Jefferson Kyle Kidd entered the service of his country in the War of 1812 and kept fighting, on and off through the Civil War first as a messenger and later as an officer. He’s now 71 and the message he now carries is the news of the world to those who have not yet been blessed by telegraph or regular delivery of national newspapers. His readings are well attended and the coins he collects for his efforts allow him to remain fed and lodged and to maintain his horses, his only companions on the road. At one of these events he is approached by several freed black men who are now freighters in the growing West. They have a young girl, 10 years old, taken by the Kiowa when she was 6 after her parents and sister had been murdered. She is now completely Kiowa, wild and uninhibited, violent and undisciplined. Captain Kidd, as he is known, is surely the best person to return her to her family for the fifty dollars these men have been paid to do so, but who now wish to have nothing whatsoever to do with her.
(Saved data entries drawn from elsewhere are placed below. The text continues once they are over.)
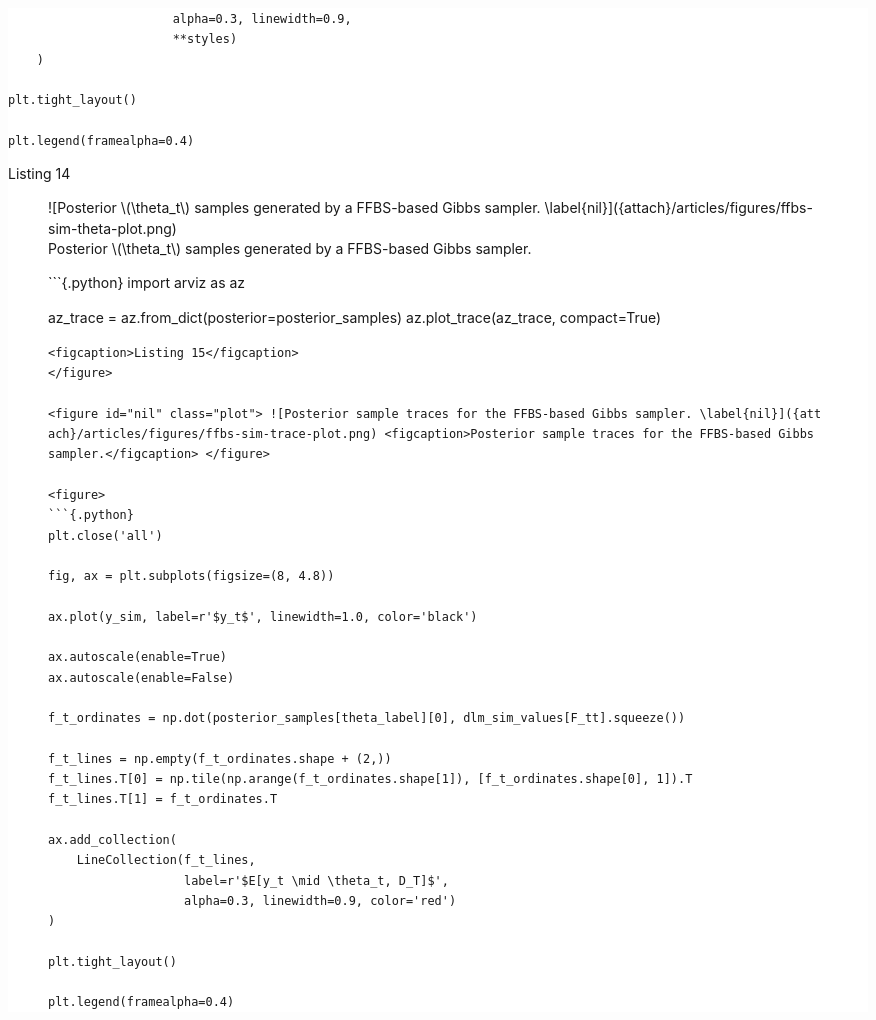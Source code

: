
 ```{.python}
                       alpha=0.3, linewidth=0.9,
                       **styles)
    )

plt.tight_layout()

plt.legend(framealpha=0.4)
```
<figcaption>Listing 14</figcaption>
</figure>

<figure id="nil" class="plot"> ![Posterior \(\theta_t\) samples generated by a FFBS-based Gibbs sampler. \label{nil}]({attach}/articles/figures/ffbs-sim-theta-plot.png) <figcaption>Posterior \(\theta_t\) samples generated by a FFBS-based Gibbs sampler.</figcaption> </figure>

<figure id="org968df9e">
```{.python}
import arviz as az

az_trace = az.from_dict(posterior=posterior_samples)
az.plot_trace(az_trace, compact=True)
```
<figcaption>Listing 15</figcaption>
</figure>

<figure id="nil" class="plot"> ![Posterior sample traces for the FFBS-based Gibbs sampler. \label{nil}]({attach}/articles/figures/ffbs-sim-trace-plot.png) <figcaption>Posterior sample traces for the FFBS-based Gibbs sampler.</figcaption> </figure>

<figure>
```{.python}
plt.close('all')

fig, ax = plt.subplots(figsize=(8, 4.8))

ax.plot(y_sim, label=r'$y_t$', linewidth=1.0, color='black')

ax.autoscale(enable=True)
ax.autoscale(enable=False)

f_t_ordinates = np.dot(posterior_samples[theta_label][0], dlm_sim_values[F_tt].squeeze())

f_t_lines = np.empty(f_t_ordinates.shape + (2,))
f_t_lines.T[0] = np.tile(np.arange(f_t_ordinates.shape[1]), [f_t_ordinates.shape[0], 1]).T
f_t_lines.T[1] = f_t_ordinates.T

ax.add_collection(
    LineCollection(f_t_lines,
                   label=r'$E[y_t \mid \theta_t, D_T]$',
                   alpha=0.3, linewidth=0.9, color='red')
)

plt.tight_layout()

plt.legend(framealpha=0.4)
```
</figure>
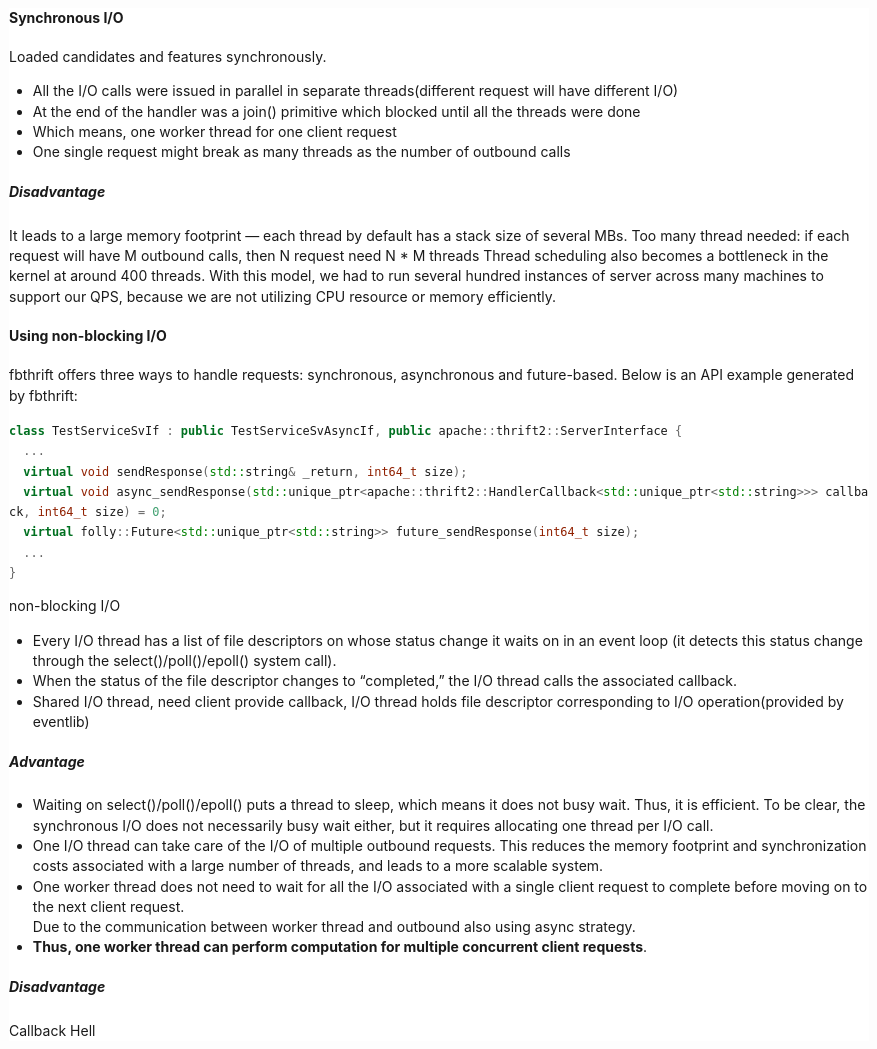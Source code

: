 
#### Synchronous I/O
Loaded candidates and features synchronously.
- All the I/O calls were issued in parallel in separate threads(different request will have different I/O)
- At the end of the handler was a join() primitive which blocked until all the threads were done
- Which means, one worker thread for one client request
- One single request might break as many threads as the number of outbound calls

##### Disadvantage
It leads to a large memory footprint — each thread by default has a stack size of several MBs.
Too many thread needed: if each request will have M outbound calls, then N request need N * M threads
Thread scheduling also becomes a bottleneck in the kernel at around 400 threads.
With this model, we had to run several hundred instances of server across many machines to support our QPS, because we are not utilizing CPU resource or memory efficiently.


#### Using non-blocking I/O
fbthrift offers three ways to handle requests: synchronous, asynchronous and future-based.  Below is an API example generated by fbthrift:

```C++
class TestServiceSvIf : public TestServiceSvAsyncIf, public apache::thrift2::ServerInterface {
  ...
  virtual void sendResponse(std::string& _return, int64_t size);
  virtual void async_sendResponse(std::unique_ptr<apache::thrift2::HandlerCallback<std::unique_ptr<std::string>>> callback, int64_t size) = 0;
  virtual folly::Future<std::unique_ptr<std::string>> future_sendResponse(int64_t size);
  ...
}
```

non-blocking I/O 
- Every I/O thread has a list of file descriptors on whose status change it waits on in an event loop (it detects this status change through the select()/poll()/epoll() system call). 
- When the status of the file descriptor changes to “completed,” the I/O thread calls the associated callback. 
- Shared I/O thread, need client provide callback, I/O thread holds file descriptor corresponding to I/O operation(provided by eventlib)
 
##### Advantage
- Waiting on select()/poll()/epoll() puts a thread to sleep, which means it does not busy wait. Thus, it is efficient.  To be clear, the synchronous I/O does not necessarily busy wait either, but it requires allocating one thread per I/O call.
- One I/O thread can take care of the I/O of multiple outbound requests. 
This reduces the memory footprint and synchronization costs associated with a large number of threads, and leads to a more scalable system.
- One worker thread does not need to wait for all the I/O associated with a single client request to complete before moving on to the next client request.  
Due to the communication between worker thread and outbound also using async strategy.
- **Thus, one worker thread can perform computation for multiple concurrent client requests**.

##### Disadvantage
Callback Hell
He agrees, and is given the gold paid for that return.

 

What follows has echoes of True Grit and The Seekers but is much more. This story has true heart, emerging slowly from the contentious relationship between the headstrong young girl and her equally adamant temporary guardian. Through bad weather, bad roads, bad men and the inherent difficulties of being unable to communicate in a common tongue, they emerge on the far side of their harrowing crossing of the plains and hills of Texas to an uncertain welcome, but a deep emotional connection.

 

I recommend this one to everyone. Lovers of adventure, history, stories of family, admirers of human courage and love, readers of well-written prose (and this is very finely crafted work) are included in this invitation. I found it immensely rewarding and downright heartwarming.